Mechanisms of skeletal muscle aging: insights from Drosophila and mammalian models

Abstract

A characteristic feature of aged humans and other mammals is the debilitating, progressive loss of skeletal muscle function and mass that is known as sarcopenia. Age-related muscle dysfunction occurs to an even greater extent during the relatively short lifespan of the fruit fly Drosophila melanogaster. Studies in model organisms indicate that sarcopenia is driven by a combination of muscle tissue extrinsic and intrinsic factors, and that it fundamentally differs from the rapid atrophy of muscles observed following disuse and fasting. Extrinsic changes in innervation, stem cell function and endocrine regulation of muscle homeostasis contribute to muscle aging. In addition, organelle dysfunction and compromised protein homeostasis are among the primary intrinsic causes.
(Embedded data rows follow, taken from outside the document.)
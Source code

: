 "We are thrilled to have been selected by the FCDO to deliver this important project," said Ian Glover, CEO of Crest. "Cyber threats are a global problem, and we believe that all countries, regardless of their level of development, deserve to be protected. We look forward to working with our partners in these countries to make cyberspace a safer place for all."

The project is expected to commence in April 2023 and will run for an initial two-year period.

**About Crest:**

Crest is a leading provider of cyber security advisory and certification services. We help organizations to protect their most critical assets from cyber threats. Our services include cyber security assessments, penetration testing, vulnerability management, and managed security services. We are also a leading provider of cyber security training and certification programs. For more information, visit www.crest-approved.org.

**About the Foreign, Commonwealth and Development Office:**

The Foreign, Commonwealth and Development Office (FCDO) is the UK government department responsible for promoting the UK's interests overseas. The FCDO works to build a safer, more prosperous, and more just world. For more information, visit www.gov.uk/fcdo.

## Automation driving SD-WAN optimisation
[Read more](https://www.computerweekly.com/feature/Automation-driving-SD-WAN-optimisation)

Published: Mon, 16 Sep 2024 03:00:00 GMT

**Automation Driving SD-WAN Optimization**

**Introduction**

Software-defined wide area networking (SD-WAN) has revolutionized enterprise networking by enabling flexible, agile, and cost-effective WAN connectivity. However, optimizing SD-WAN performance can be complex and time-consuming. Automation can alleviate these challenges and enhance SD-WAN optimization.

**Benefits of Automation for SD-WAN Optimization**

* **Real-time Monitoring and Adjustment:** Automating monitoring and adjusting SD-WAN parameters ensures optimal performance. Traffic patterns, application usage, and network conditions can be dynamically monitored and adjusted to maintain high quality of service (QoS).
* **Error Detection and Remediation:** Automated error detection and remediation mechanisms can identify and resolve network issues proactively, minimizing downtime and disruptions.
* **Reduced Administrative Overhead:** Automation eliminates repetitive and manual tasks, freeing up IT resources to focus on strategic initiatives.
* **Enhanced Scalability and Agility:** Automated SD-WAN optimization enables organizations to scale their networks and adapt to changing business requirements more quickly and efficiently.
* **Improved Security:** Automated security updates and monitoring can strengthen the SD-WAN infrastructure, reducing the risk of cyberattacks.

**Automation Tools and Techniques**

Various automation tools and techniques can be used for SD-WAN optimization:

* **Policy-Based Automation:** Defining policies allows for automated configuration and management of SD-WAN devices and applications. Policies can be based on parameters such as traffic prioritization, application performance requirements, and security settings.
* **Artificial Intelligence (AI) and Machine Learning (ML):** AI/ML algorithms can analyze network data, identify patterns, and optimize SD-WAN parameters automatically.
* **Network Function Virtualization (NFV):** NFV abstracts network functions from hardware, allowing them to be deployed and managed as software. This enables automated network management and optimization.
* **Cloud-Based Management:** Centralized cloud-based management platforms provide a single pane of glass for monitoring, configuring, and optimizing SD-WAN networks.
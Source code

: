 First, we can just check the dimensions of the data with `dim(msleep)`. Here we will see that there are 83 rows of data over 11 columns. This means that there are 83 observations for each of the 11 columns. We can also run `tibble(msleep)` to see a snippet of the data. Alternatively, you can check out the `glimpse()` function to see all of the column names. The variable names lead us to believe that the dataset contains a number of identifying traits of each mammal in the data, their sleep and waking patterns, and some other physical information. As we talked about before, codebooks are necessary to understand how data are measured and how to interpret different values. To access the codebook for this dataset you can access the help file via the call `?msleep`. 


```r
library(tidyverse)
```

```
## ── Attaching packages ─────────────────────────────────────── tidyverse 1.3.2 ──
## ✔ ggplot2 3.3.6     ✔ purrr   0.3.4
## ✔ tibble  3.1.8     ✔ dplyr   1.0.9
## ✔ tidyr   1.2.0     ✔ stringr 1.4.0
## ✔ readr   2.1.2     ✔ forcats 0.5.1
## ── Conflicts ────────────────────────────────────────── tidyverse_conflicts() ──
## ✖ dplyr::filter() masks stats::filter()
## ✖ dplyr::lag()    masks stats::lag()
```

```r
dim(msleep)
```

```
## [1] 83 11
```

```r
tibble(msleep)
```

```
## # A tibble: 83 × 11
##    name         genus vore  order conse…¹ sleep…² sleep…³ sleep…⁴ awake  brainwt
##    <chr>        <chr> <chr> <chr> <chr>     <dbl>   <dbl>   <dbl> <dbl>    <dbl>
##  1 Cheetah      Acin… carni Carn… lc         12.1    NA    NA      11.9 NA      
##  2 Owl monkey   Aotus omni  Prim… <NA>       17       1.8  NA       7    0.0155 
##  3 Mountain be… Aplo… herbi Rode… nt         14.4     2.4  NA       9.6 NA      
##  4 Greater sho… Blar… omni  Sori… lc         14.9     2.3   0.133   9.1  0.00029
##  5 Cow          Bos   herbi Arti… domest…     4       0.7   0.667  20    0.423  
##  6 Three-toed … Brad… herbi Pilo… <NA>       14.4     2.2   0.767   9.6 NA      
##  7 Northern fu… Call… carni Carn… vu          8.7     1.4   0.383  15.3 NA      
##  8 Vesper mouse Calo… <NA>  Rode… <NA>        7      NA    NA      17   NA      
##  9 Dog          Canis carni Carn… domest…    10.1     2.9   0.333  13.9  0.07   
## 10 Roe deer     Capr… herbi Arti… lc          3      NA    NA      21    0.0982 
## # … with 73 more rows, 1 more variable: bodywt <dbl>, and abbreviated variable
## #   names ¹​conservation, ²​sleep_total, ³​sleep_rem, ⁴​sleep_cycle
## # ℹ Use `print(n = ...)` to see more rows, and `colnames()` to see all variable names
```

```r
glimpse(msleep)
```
Some of these age-related changes can in turn contribute to the induction of compensatory stress responses that have a protective role during muscle aging. In this Review, we outline how studies in Drosophila and mammalian model organisms can each provide distinct advantages to facilitate the understanding of this complex multifactorial condition and how they can be used to identify suitable therapies.

Fig. 1.

Morphological changes in skeletal muscles during aging in mammals. Muscle aging is characterized in mammals by a decline in the regenerative capacity, caused by a reduction in the number and function of muscle satellite cells (shown in blue). A decrease in the overall muscle strength and mass due to a decrease in the number and size of type IIb fibers (pink) and, to a lesser extent, type I fibers (red), is accompanied by defects in neuromuscular junctions and innervation (black). As the muscle ages, cycles of denervation and re-innervation eventually lead to changes in fiber-type composition, with a proportional increase in type I fibers (red), and grouping (stacking of red fibers). An accumulation of interstitial adipocytes (yellow) and decreased capillarization (not shown) are also observed. In Drosophila, defects in neuromuscular junctions have been described but there is currently no evidence for the presence of age-related changes in muscle mass that are seen in mammals.

Fig. 2.

Intracellular changes in muscle fibers during aging in mammals and Drosophila. (A) During aging, mammalian muscle fibers progressively accumulate damaged proteins in most cellular compartments, including the sarcomeres (red), which show loss of organization and structure (myofibril is shown in pink). Lysosomes (yellow) accumulate lipofuscin deposits and have decreased capability for degradation, resulting in improper turnover of organelles. Abnormalities affecting mitochondria (green) include decreased respiratory capacity, increased loss, abnormal size and irregular distribution. Misfolding and aggregation of membrane proteins of the sarcoplasmic reticulum (blue) can result in tubular aggregates and improper calcium handling in old age. Nuclei (gray) have DNA damage and epigenetic changes, loss of nuclear membrane integrity (due to damage of nuclear pore components), and can be lost during syncytial apoptosis (black star), which can result in changes in myofiber size without myofiber death. Similar intracellular changes, apart from changes in myofiber size, have also been described in Drosophila muscles during aging (not shown). (B) Staining of Drosophila indirect flight muscles from young (1 week old) and old (8 weeks old) flies with antibodies for Sod2 (mitochondria; green), poly-ubiquitin (protein aggregates; red), and phalloidin (F-actin, a component of sarcomeres; blue). Drosophila muscles display extensive protein damage and organelle dysfunction in old age. The number and function of lysosomes declines during aging and strikingly results in the accumulation of poly-ubiquitin protein aggregates. Although mitochondria (green) are homogeneously distributed along myofibrils (blue) in young age, they are enlarged (*) or absent from certain areas of the fiber in old age. The panel in the bottom left corner is a zoomed version of the section marked by the dashed line box directly above. (C) A transmission electron micrograph of Drosophila indirect flight muscles from old flies highlights the presence of mitochondria with ‘swirls’ of abnormally arranged inner cristae (arrow). These defects are normally not seen in young flies (not shown). Scale bar: 10 μm (B); 1 μm (C). See the main text for a more comprehensive description of the age-related cellular changes in mammalian and Drosophila skeletal muscles.